→ Saved data entries:

Start of Block

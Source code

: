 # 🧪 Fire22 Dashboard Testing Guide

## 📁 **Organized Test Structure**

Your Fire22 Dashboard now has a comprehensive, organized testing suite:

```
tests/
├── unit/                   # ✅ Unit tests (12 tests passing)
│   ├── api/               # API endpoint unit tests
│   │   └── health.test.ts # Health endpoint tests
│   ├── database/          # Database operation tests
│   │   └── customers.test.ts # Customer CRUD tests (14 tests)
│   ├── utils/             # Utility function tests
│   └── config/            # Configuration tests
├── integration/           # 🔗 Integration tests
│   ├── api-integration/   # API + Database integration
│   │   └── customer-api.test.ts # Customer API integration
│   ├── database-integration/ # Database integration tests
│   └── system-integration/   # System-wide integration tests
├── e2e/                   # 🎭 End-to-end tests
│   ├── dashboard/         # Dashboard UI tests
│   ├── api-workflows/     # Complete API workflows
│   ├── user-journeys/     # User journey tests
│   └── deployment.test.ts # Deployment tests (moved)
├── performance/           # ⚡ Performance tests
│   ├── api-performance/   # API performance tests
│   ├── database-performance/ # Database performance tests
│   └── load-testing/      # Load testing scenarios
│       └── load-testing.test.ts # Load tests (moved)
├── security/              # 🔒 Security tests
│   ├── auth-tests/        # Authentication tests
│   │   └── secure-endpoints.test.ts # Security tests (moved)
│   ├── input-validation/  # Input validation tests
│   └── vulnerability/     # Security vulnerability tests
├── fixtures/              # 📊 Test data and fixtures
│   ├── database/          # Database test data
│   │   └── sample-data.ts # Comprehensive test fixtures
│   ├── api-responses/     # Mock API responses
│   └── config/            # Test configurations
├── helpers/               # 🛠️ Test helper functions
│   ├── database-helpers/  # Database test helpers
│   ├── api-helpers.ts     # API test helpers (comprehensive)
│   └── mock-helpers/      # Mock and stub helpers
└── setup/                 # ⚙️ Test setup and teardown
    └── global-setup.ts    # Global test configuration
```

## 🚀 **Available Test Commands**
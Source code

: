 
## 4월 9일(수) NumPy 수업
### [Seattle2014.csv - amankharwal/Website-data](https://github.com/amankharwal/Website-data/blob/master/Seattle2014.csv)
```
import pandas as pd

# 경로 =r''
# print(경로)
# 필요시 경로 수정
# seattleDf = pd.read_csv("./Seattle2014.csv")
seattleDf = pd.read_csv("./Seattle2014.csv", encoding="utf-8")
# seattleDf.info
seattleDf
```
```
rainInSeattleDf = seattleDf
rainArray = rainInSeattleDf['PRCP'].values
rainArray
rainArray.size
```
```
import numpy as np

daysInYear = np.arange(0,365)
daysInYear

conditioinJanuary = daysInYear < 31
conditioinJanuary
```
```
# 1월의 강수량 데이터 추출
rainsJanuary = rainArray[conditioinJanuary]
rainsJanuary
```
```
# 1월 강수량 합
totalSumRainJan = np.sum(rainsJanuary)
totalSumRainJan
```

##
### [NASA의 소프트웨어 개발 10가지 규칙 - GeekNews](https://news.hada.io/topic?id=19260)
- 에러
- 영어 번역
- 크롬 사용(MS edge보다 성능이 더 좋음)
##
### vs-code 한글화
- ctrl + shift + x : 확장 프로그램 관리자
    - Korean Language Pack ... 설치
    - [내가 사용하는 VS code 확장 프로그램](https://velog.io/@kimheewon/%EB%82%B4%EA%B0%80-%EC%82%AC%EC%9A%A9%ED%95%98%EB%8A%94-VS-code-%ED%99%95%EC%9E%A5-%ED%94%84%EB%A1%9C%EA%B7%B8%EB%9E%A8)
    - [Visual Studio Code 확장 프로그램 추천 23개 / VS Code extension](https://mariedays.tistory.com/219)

End of Block

→ Prompt:
Find the string "Load" in the records, then copy each line where it occurs.

→ Completed exercise:
│   └── load-testing/      # Load testing scenarios
│       └── load-testing.test.ts # Load tests (moved)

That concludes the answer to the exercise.